Regardless of whether you’re seeking to enter Data Science at Level 1.0 or you’re wanting to advance to a higher Level. These steps will help you with the next move in your career.
1. Evaluate each of your skills
Step 1 is to compare your skillset with the ones in the Skills Matrix. How solid is your knowledge of statistics? How proficient are you at software engineering? How savvy are you at understanding the way the business functions?
2. Plan out your next promotion
Many businesses hold annual cycles of promotion to advance the position within the company of their employees. According to Julie Zhuo, Facebook’s Vice President of Product Design, the first step in the process of becoming promoted is to make it know that you aspire to level up at your company. At the start of the cycle of progression, state to your manager that you would like to advance in your career. Speak with your manager to inquire about how she ranks the current state of your skillset and find out what is required of you in order to move to the next level.

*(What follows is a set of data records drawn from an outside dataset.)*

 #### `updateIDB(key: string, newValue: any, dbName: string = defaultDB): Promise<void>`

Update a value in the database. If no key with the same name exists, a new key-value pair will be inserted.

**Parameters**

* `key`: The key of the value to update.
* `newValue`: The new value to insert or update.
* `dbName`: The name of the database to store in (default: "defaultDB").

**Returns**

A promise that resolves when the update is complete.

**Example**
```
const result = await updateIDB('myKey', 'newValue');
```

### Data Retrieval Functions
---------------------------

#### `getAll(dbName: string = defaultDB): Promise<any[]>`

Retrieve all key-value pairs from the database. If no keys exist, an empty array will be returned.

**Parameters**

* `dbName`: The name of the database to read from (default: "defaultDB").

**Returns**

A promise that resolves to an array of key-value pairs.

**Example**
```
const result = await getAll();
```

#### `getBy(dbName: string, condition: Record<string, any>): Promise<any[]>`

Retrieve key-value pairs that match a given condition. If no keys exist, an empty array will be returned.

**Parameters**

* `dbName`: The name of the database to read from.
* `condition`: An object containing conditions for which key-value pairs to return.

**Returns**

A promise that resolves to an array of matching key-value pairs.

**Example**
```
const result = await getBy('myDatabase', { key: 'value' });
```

3. Improve your proficiency with your skills
After you finish analyzing your skillset and discuss your intention to become promoted, it’s time for you to level up your set of skills as necessary.

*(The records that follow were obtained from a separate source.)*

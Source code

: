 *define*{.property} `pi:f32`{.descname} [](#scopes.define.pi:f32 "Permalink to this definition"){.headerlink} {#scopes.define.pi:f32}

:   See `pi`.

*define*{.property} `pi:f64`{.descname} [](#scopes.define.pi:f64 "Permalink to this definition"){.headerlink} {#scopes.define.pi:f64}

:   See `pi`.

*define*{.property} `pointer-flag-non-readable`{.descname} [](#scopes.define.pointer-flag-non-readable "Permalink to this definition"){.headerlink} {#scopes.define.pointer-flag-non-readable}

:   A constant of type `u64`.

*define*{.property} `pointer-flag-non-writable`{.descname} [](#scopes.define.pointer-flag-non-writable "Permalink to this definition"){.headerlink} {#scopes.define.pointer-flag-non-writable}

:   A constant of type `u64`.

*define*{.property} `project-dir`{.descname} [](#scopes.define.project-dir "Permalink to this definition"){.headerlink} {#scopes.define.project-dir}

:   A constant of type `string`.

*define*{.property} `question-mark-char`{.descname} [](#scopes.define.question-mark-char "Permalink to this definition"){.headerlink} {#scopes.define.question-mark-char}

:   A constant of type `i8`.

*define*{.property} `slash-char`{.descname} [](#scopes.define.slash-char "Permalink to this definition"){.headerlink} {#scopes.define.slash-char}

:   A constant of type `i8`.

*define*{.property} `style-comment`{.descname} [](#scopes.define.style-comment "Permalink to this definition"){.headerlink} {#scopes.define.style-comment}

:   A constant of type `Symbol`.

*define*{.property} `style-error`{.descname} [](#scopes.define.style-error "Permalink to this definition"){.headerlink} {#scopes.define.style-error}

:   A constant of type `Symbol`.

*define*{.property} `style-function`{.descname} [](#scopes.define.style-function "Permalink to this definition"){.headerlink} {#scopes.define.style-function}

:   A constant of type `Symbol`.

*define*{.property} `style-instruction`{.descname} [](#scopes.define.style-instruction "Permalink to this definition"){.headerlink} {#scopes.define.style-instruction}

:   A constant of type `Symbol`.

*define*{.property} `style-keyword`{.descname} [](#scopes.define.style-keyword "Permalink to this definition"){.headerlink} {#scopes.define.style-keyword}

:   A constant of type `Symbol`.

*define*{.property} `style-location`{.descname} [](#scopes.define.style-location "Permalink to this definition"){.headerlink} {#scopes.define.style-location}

Are you interested in breaking into a career in AI? Then become rock solid on how statistical models work and study how to implement AI solutions to problems via structured datasets. Do you seek entry into a role as a Data Scientist at Level 3.0? Then make certain that you possess the best math, engineering, and business skills. Equipped with this knowledge, you are well-prepped to negotiate your next promotion when you talk to your manager.

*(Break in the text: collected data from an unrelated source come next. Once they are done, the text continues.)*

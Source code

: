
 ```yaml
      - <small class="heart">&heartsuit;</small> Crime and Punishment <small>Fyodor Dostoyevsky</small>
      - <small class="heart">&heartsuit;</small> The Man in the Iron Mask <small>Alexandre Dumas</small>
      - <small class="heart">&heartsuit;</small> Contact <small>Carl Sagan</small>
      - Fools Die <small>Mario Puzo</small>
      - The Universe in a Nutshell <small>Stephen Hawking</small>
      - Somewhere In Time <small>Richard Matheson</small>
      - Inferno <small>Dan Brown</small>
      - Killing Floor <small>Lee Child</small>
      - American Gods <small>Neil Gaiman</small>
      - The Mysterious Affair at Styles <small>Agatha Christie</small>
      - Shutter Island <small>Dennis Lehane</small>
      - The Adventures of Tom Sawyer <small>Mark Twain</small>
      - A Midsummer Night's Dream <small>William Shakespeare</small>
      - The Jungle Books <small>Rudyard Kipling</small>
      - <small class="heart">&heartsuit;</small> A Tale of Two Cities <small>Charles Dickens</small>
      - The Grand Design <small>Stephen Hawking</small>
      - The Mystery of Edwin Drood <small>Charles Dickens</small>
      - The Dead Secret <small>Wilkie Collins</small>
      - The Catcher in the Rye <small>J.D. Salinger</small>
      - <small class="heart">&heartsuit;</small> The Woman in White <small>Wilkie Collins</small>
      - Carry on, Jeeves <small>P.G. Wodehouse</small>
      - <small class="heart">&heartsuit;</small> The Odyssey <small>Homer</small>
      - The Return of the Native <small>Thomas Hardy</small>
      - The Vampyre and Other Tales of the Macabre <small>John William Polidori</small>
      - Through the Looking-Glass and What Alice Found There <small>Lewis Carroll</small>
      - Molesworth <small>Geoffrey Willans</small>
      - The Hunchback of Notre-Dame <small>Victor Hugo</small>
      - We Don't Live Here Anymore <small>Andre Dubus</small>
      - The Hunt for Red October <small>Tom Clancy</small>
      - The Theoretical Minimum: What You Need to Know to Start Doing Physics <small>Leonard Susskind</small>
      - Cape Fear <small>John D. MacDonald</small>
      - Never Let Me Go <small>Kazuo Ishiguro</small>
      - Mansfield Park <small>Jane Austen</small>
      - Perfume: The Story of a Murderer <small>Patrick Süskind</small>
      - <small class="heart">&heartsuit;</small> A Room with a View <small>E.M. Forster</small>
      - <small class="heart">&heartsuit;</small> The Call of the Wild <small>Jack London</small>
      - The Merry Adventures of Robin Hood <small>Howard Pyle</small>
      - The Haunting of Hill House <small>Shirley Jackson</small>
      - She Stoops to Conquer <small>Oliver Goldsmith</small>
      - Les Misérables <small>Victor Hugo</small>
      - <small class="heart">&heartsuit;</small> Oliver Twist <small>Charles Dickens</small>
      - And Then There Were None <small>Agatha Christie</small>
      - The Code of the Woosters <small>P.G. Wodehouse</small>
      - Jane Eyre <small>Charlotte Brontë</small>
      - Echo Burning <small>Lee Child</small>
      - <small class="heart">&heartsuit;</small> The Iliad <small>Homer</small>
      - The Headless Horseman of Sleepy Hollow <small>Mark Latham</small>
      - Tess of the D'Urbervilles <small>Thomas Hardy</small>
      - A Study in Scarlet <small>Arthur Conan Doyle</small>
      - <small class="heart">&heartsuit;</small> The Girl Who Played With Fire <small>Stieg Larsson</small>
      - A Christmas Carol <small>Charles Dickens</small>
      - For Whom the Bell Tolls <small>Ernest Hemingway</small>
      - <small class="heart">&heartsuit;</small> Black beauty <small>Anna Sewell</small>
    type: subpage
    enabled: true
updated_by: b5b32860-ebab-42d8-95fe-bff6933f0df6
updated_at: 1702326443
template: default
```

Navigating your way through the levels of the data science career path is exciting. Remember these crucial takeaway points:
- Junior Data Scientists have solid stats skills
- Senior Data Scientists are good at implementing models into production
- Principal Data Scientists understand the way to generate business value
- In order to reach the next level, evaluate how skilled you are, make your intentions to advance known to your boss, and strive to develop excellent skills
Understand that nuances exist at the different levels of data science. Also, different companies may be looking for slightly different emphases on each of the skills. For example, one company might be looking more for solid software engineering skills instead of math skills from Junior Data Scientists. There may be Senior Data Scientists who realize that they have a passion for creating scalable data pipelines and switch into a Data Engineering job. There may be Principal Data Scientists who enjoy developing technical expertise while others are excited in focusing on their business expertise. Regardless of the career path that you choose, improving your skills among these three key areas of Data Science will help you go you far in your career.